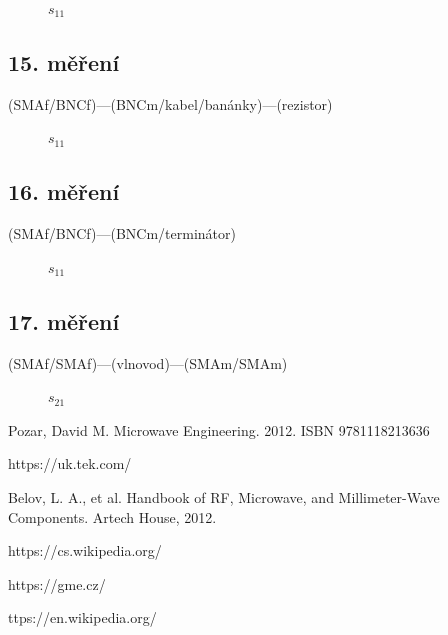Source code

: \documentclass{protokol}
\begin{document}
\begin{figure}[htp]
	\centering
	
	\caption{$s_{11}$}
	\label{fig:14-s11}
\end{figure}

\subsection{15. měření}
(SMAf/BNCf)---(BNCm/kabel/banánky)---(rezistor)

\begin{figure}[htp]
	\centering
	
	\caption{$s_{11}$}
	\label{fig:15-s11}
\end{figure}

\subsection{16. měření}
(SMAf/BNCf)---(BNCm/terminátor)

\begin{figure}[htp]
	\centering
	
	\caption{$s_{11}$}
	\label{fig:16-s11}
\end{figure}

\subsection{17. měření}
(SMAf/SMAf)---(vlnovod)---(SMAm/SMAm)

\begin{figure}[htp]
	\centering
	
	\caption{$s_{21}$}
	\label{fig:17-s21}
\end{figure}

\newpage
\begin{thebibliography}{}

	Pozar, David M. Microwave Engineering. 2012. ISBN 9781118213636

	https://uk.tek.com/

	Belov, L. A., et al. Handbook of RF, Microwave, and Millimeter-Wave Components. Artech House, 2012.

	https://cs.wikipedia.org/

	https://gme.cz/

	ttps://en.wikipedia.org/

\end{thebibliography}
\end{document}
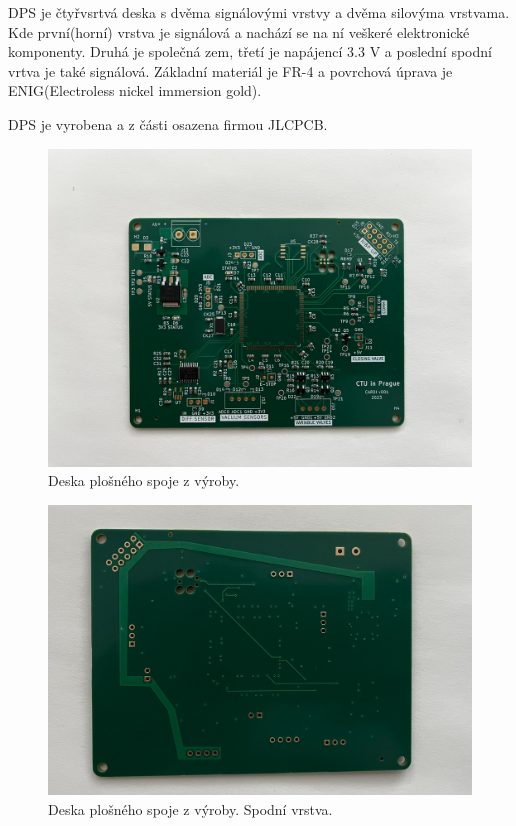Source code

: DPS je čtyřvsrtvá deska s dvěma signálovými vrstvy a dvěma silovýma vrstvama. Kde první(horní) vrstva je signálová a nachází se na ní veškeré elektronické komponenty. Druhá je společná zem, třetí je napájencí 3.3 V a poslední spodní vrtva je také signálová.
Základní materiál je FR-4 a povrchová úprava je ENIG(Electroless nickel immersion gold).
\par
DPS je vyrobena a z části osazena firmou JLCPCB.
\begin{figure}[H]
    \includegraphics[width=1\linewidth]{pictures/pcb_from_production.jpg}
    \caption{Deska plošného spoje z výroby.}
    \label{fig:pcb_production}
\end{figure}
\begin{figure}[H]
    \includegraphics[width=1\linewidth]{pictures/pcb_production_bottom.jpg}
    \caption{Deska plošného spoje z výroby. Spodní vrstva.}
    \label{fig:pcb_production_bottom}
\end{figure}

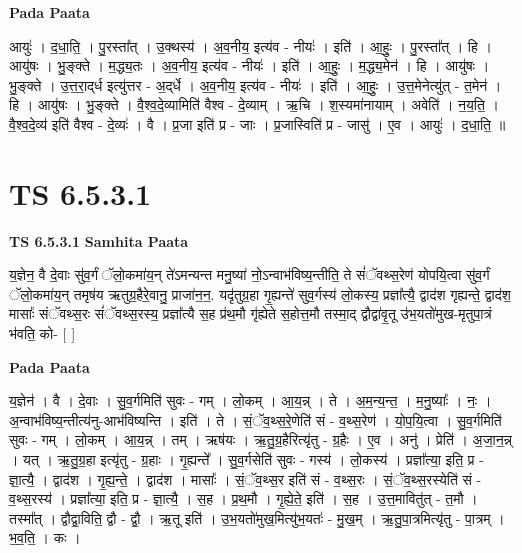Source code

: \documentclass[17pt]{extarticle}
\begin{document}
\textbf{Pada Paata} \newline

आयुः॑ । द॒धा॒ति॒ । पु॒रस्ता᳚त् । उ॒क्थस्य॑ । अ॒व॒नीय॒ इत्य॑व - नीयः॑ । इति॑ । आ॒हुः॒ । पु॒रस्ता᳚त् । हि । आयु॑षः । भु॒ङ्क्ते । म॒द्ध्य॒तः । अ॒व॒नीय॒ इत्य॑व - नीयः॑ । इति॑ । आ॒हुः॒ । म॒द्ध्य॒मेन॑ । हि । आयु॑षः । भु॒ङ्क्ते । उ॒त्त॒रा॒द्‌र्ध इत्यु॑त्तर - अ॒द्‌र्धे । अ॒व॒नीय॒ इत्य॑व - नीयः॑ । इति॑ । आ॒हुः॒ । उ॒त्त॒मेनेत्यु॑त् - त॒मेन॑ । हि । आयु॑षः । भु॒ङ्क्ते । वै॒श्व॒दे॒व्यामिति॑ वैश्व - दे॒व्याम् । ऋ॒चि । श॒स्यमा॑नायाम् । अवेति॑ । न॒य॒ति॒ । वै॒श्व॒दे॒व्य॑ इति॑ वैश्व - दे॒व्यः॑ । वै । प्र॒जा इति॑ प्र - जाः । प्र॒जास्विति॑ प्र - जासु॑ । ए॒व । आयुः॑ । द॒धा॒ति॒ ॥  \newline




\section*{ TS 6.5.3.1 }

\textbf{TS 6.5.3.1 } \newline
\textbf{Samhita Paata} \newline

य॒ज्ञेन॒ वै दे॒वाः सु॑व॒र्गं ॅलो॒कमा॑य॒न् ते॑ऽमन्यन्त मनु॒ष्या॑ नो॒ऽन्वाभ॑विष्य॒न्तीति॒ ते सं॑ॅवथ्स॒रेण॑ योपयि॒त्वा सु॑व॒र्गं ॅलो॒कमा॑य॒न् तमृष॑य ऋतुग्र॒हैरे॒वानु॒ प्राजा॑न॒न॒. यदृ॑तुग्र॒हा गृ॒ह्यन्ते॑ सुव॒र्गस्य॑ लो॒कस्य॒ प्रज्ञा᳚त्यै॒ द्वाद॑श गृह्यन्ते॒ द्वाद॑श॒ मासाः᳚ संॅवथ्स॒रः सं॑ॅवथ्स॒रस्य॒ प्रज्ञा᳚त्यै स॒ह प्र॑थ॒मौ गृ॑ह्येते स॒होत्त॒मौ तस्मा॒द् द्वौद्वा॑वृ॒तू उ॑भ॒यतो॑मुख-मृतुपा॒त्रं भ॑वति॒ को- [  ] \newline

\textbf{Pada Paata} \newline

य॒ज्ञेन॑ । वै । दे॒वाः । सु॒व॒र्गमिति॑ सुवः - गम् । लो॒कम् । आ॒य॒न्न् । ते । अ॒म॒न्य॒न्त॒ । म॒नु॒ष्याः᳚ । नः॒ । अ॒न्वाभ॑विष्य॒न्तीत्य॑नु-आभ॑विष्यन्ति । इति॑ । ते । सं॒ॅव॒थ्स॒रे॒णेति॑ सं - व॒थ्स॒रेण॑ । यो॒प॒यि॒त्वा । सु॒व॒र्गमिति॑ सुवः - गम् । लो॒कम् । आ॒य॒न्न् । तम् । ऋष॑यः । ऋ॒तु॒ग्र॒हैरित्यृ॑तु - ग्र॒हैः । ए॒व । अनु॑ । प्रेति॑ । अ॒जा॒न॒न्न् । यत् । ऋ॒तु॒ग्र॒हा इत्यृ॑तु - ग्र॒हाः । गृ॒ह्यन्ते᳚ । सु॒व॒र्गसेति॑ सुवः - गस्य॑ । लो॒कस्य॑ । प्रज्ञा᳚त्या॒ इति॒ प्र - ज्ञा॒त्यै॒ । द्वाद॑श । गृ॒ह्य॒न्ते॒ । द्वाद॑श । मासाः᳚ । सं॒ॅव॒थ्स॒र इति॑ सं - व॒थ्स॒रः । सं॒ॅव॒थ्स॒रस्येति॑ सं - व॒थ्स॒रस्य॑ । प्रज्ञा᳚त्या॒ इति॒ प्र - ज्ञा॒त्यै॒ । स॒ह । प्र॒थ॒मौ । गृ॒ह्ये॒ते॒ इति॑ । स॒ह । उ॒त्त॒मावितु॑त् - त॒मौ । तस्मा᳚त् । द्वौद्वा॒विति॒ द्वौ - द्वौ॒ । ऋ॒तू इति॑ । उ॒भ॒यतो॑मुख॒मित्यु॑भ॒यतः॑ - मु॒ख॒म् । ऋ॒तु॒पा॒त्रमित्यृ॑तु - पा॒त्रम् । भ॒व॒ति॒ । कः ।  \newline
\end{document}
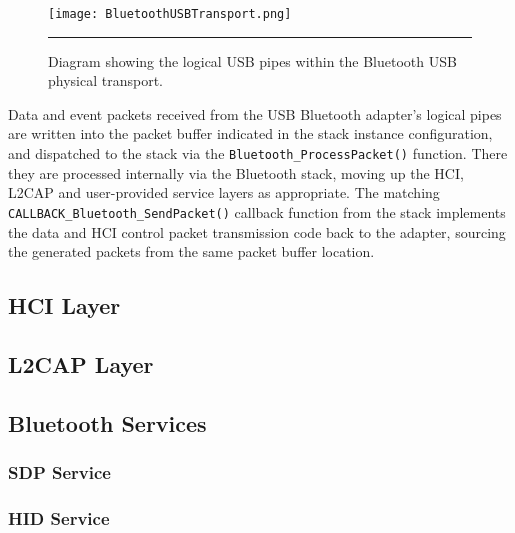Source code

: \begin{figure}[tbph]
	\vspace{1em}
	\centering
		\texttt{[image: BluetoothUSBTransport.png]}
	\rule{35em}{0.5pt}
	\caption[Diagram of the logical pipes within the Bluetooth USB transport.]{Diagram showing the logical USB pipes within the Bluetooth USB physical transport.}
	\label{fig:btusbtransport}
\end{figure}

Data and event packets received from the USB Bluetooth adapter's logical pipes are written into the packet buffer indicated in the stack instance configuration, and dispatched to the stack via the \lstinline{Bluetooth_ProcessPacket()} function. There they are processed internally via the Bluetooth stack, moving up the HCI, L2CAP and user-provided service layers as appropriate. The matching \lstinline{CALLBACK_Bluetooth_SendPacket()} callback function from the stack implements the data and HCI control packet transmission code back to the adapter, sourcing the generated packets from the same packet buffer location.

\FloatBarrier
\subsection{HCI Layer}


\FloatBarrier
\subsection{L2CAP Layer}


\FloatBarrier
\subsection{Bluetooth Services}


\FloatBarrier
\subsubsection{SDP Service}


\FloatBarrier
\subsubsection{HID Service}


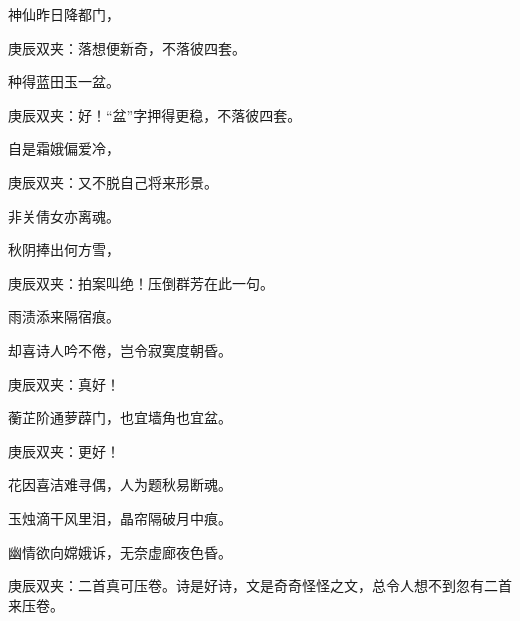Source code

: \begin{poem}
    \begin{pl}神仙昨日降都门，\end{pl}
    \begin{note}庚辰双夹：落想便新奇，不落彼四套。\end{note}
    \begin{pl}种得蓝田玉一盆。\end{pl}
    \begin{note}庚辰双夹：好！“盆”字押得更稳，不落彼四套。\end{note}

    \begin{pl}自是霜娥偏爱冷，\end{pl}
    \begin{note}庚辰双夹：又不脱自己将来形景。\end{note}
    \begin{pl} 非关倩女亦离魂。\end{pl}

    \begin{pl}秋阴捧出何方雪，\end{pl}
    \begin{note}庚辰双夹：拍案叫绝！压倒群芳在此一句。\end{note}
    \begin{pl}雨渍添来隔宿痕。\end{pl}

    \begin{pl}却喜诗人吟不倦，岂令寂寞度朝昏。\end{pl}
    \begin{note}庚辰双夹：真好！\end{note}
    \emptypl

    \begin{pl}蘅芷阶通萝薜门，也宜墙角也宜盆。\end{pl}
    \begin{note}庚辰双夹：更好！\end{note}

    \begin{pl}花因喜洁难寻偶，人为题秋易断魂。\end{pl}

    \begin{pl}玉烛滴干风里泪，晶帘隔破月中痕。\end{pl}

    \begin{pl}幽情欲向嫦娥诉，无奈虚廊夜色昏。\end{pl}
    \begin{note}庚辰双夹：二首真可压卷。诗是好诗，文是奇奇怪怪之文，总令人想不到忽有二首来压卷。\end{note}
\end{poem}


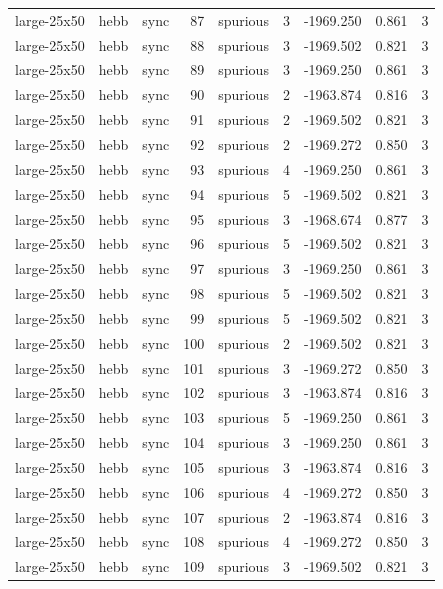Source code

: \begin{tabular}{lllrlrrrr}
large-25x50 & hebb & sync & 87 & spurious & 3 & -1969.250 & 0.861 & 3 \\
large-25x50 & hebb & sync & 88 & spurious & 3 & -1969.502 & 0.821 & 3 \\
large-25x50 & hebb & sync & 89 & spurious & 3 & -1969.250 & 0.861 & 3 \\
large-25x50 & hebb & sync & 90 & spurious & 2 & -1963.874 & 0.816 & 3 \\
large-25x50 & hebb & sync & 91 & spurious & 2 & -1969.502 & 0.821 & 3 \\
large-25x50 & hebb & sync & 92 & spurious & 2 & -1969.272 & 0.850 & 3 \\
large-25x50 & hebb & sync & 93 & spurious & 4 & -1969.250 & 0.861 & 3 \\
large-25x50 & hebb & sync & 94 & spurious & 5 & -1969.502 & 0.821 & 3 \\
large-25x50 & hebb & sync & 95 & spurious & 3 & -1968.674 & 0.877 & 3 \\
large-25x50 & hebb & sync & 96 & spurious & 5 & -1969.502 & 0.821 & 3 \\
large-25x50 & hebb & sync & 97 & spurious & 3 & -1969.250 & 0.861 & 3 \\
large-25x50 & hebb & sync & 98 & spurious & 5 & -1969.502 & 0.821 & 3 \\
large-25x50 & hebb & sync & 99 & spurious & 5 & -1969.502 & 0.821 & 3 \\
large-25x50 & hebb & sync & 100 & spurious & 2 & -1969.502 & 0.821 & 3 \\
large-25x50 & hebb & sync & 101 & spurious & 3 & -1969.272 & 0.850 & 3 \\
large-25x50 & hebb & sync & 102 & spurious & 3 & -1963.874 & 0.816 & 3 \\
large-25x50 & hebb & sync & 103 & spurious & 5 & -1969.250 & 0.861 & 3 \\
large-25x50 & hebb & sync & 104 & spurious & 3 & -1969.250 & 0.861 & 3 \\
large-25x50 & hebb & sync & 105 & spurious & 3 & -1963.874 & 0.816 & 3 \\
large-25x50 & hebb & sync & 106 & spurious & 4 & -1969.272 & 0.850 & 3 \\
large-25x50 & hebb & sync & 107 & spurious & 2 & -1963.874 & 0.816 & 3 \\
large-25x50 & hebb & sync & 108 & spurious & 4 & -1969.272 & 0.850 & 3 \\
large-25x50 & hebb & sync & 109 & spurious & 3 & -1969.502 & 0.821 & 3 \\

\end{tabular}
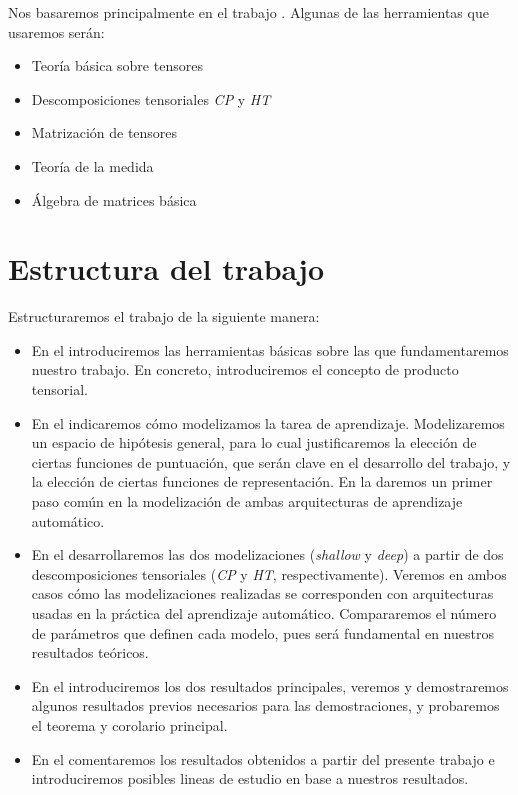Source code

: Nos basaremos principalmente en el trabajo \cite{matematicas:principal}. Algunas de las herramientas que usaremos serán:

\begin{itemize}
	\item Teoría básica sobre tensores
	\item Descomposiciones tensoriales \textit{CP} y \textit{HT}
	\item Matrización de tensores
	\item Teoría de la medida
	\item Álgebra de matrices básica
\end{itemize}

\section{Estructura del trabajo}

Estructuraremos el trabajo de la siguiente manera:

\begin{itemize}
	\item En el  introduciremos las herramientas básicas sobre las que fundamentaremos nuestro trabajo. En concreto, introduciremos el concepto de producto tensorial.
	\item En el  indicaremos cómo modelizamos la tarea de aprendizaje. Modelizaremos un espacio de hipótesis general, para lo cual justificaremos la elección de ciertas funciones de puntuación, que serán clave en el desarrollo del trabajo, y la elección de ciertas funciones de representación. En la  daremos un primer paso común en la modelización de ambas arquitecturas de aprendizaje automático.
	\item En el  desarrollaremos las dos modelizaciones (\textit{shallow} y \textit{deep}) a partir de dos descomposiciones tensoriales (\textit{CP} y \textit{HT}, respectivamente). Veremos en ambos casos cómo las modelizaciones realizadas se corresponden con arquitecturas usadas en la práctica del aprendizaje automático. Compararemos el número de parámetros que definen cada modelo, pues será fundamental en nuestros resultados teóricos.
	\item En el  introduciremos los dos resultados principales, veremos y demostraremos algunos resultados previos necesarios para las demostraciones, y probaremos el teorema y corolario principal.
	\item En el  comentaremos los resultados obtenidos a partir del presente trabajo e introduciremos posibles lineas de estudio en base a nuestros resultados.
\end{itemize}
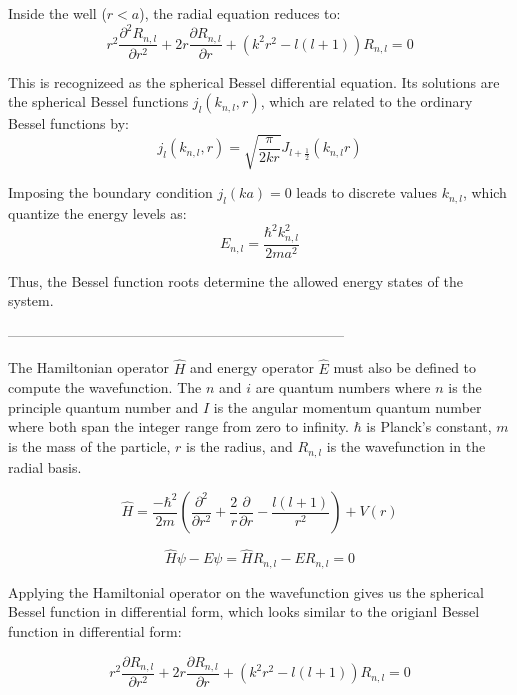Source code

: \documentclass[linenumbers, twocolumn]{aastex631}
\begin{document}
\noindent Inside the well ($r<a$), the radial equation reduces to:
\begin{equation}
    r^2\frac{\partial^2 R_{n,l}}{\partial r^2} + 2r\frac{\partial R_{n,l}}{\partial r} +(k^2r^2-l(l+1))R_{n,l}=0
\end{equation}

\noindent This is recognizeed as the spherical Bessel differential equation.
Its solutions are the spherical Bessel functions $j_l(k_{n,l},r)$, which are related
to the ordinary Bessel functions by:
\begin{equation}
    j_l(k_{n,l},r)=\sqrt{\frac{\pi}{2kr}}J_{l+\frac{1}{2}}(k_{n,l}r)
\end{equation}

\noindent Imposing the boundary condition $j_l(ka)=0$ leads to discrete values $k_{n,l}$,
which quantize the energy levels as:
\begin{equation}
    E_{n,l}=\frac{\hbar^2k_{n,l}^2}{2ma^2}
\end{equation}

Thus, the Bessel function roots determine the allowed energy states of the system.


------------------------------------------------------------------------

The Hamiltonian operator $\hat{H}$ and energy operator $\hat{E}$ must also be
defined to compute the wavefunction. The $n$ and $i$ are quantum numbers where $n$
is the principle quantum number and $I$ is the angular momentum quantum number where
both span the integer range from zero to infinity. $\hbar$ is Planck's constant, $m$
is the mass of the particle, $r$ is the radius, and $R_{n,l}$ is the wavefunction in
the radial basis.

\begin{equation}
    \hat{H}=\frac{-\hbar ^2}{2m}\left(\frac{\partial^2}{\partial r^2} + \frac{2}{r} \frac{\partial}{\partial r} - \frac{l(l+1)}{r^2}\right) +V(r)
\end{equation}

\begin{equation}
    \hat{H}\psi-E\psi=\hat{H}R_{n,l}-ER_{n,l}=0
\end{equation}

\noindent Applying the Hamiltonial operator on the wavefunction gives us the
spherical Bessel function in differential form, which looks similar to the
origianl Bessel function in differential form:

\begin{equation}
    r^2\frac{\partial R_{n,l}}{\partial r^2} + 2r\frac{\partial R_{n,l}}{\partial r} +(k^2r^2-l(l+1))R_{n,l}=0
\end{equation}
\end{document}
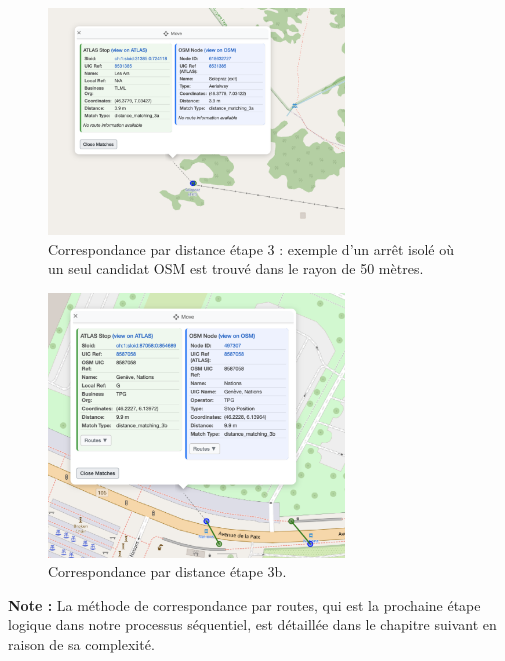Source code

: \begin{figure}[h] 
    \centering
    \includegraphics[width=0.7\textwidth]{../figures/correspondances/distance_3a.png}
    \caption[Correspondance par distance – étape 3a]{Correspondance par distance étape 3 : exemple d'un arrêt isolé où un seul candidat OSM est trouvé dans le rayon de 50 mètres.}
    \label{fig:distance_stage3}
\end{figure} 
\begin{figure}[h] 
    \centering
    \includegraphics[width=0.7\textwidth]{../figures/correspondances/distance_3b.png}
    \caption[Correspondance par distance – étape 3b]{Correspondance par distance étape 3b.}
    \label{fig:distance_stage3b}
\end{figure} 

\begin{tcolorbox}[colback=blue!5, colframe=blue!50, arc=3mm, boxrule=1pt]
\textbf{Note :} La méthode de correspondance par routes, qui est la prochaine étape logique dans notre processus séquentiel, est détaillée dans le chapitre suivant en raison de sa complexité.
\end{tcolorbox}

* _Task instructions_: Return each line of the data above that includes the word "nuestros".

* _Expected output_:
	\item En el  desarrollaremos las dos modelizaciones (\textit{shallow} y \textit{deep}) a partir de dos descomposiciones tensoriales (\textit{CP} y \textit{HT}, respectivamente). Veremos en ambos casos cómo las modelizaciones realizadas se corresponden con arquitecturas usadas en la práctica del aprendizaje automático. Compararemos el número de parámetros que definen cada modelo, pues será fundamental en nuestros resultados teóricos.
	\item En el  comentaremos los resultados obtenidos a partir del presente trabajo e introduciremos posibles lineas de estudio en base a nuestros resultados.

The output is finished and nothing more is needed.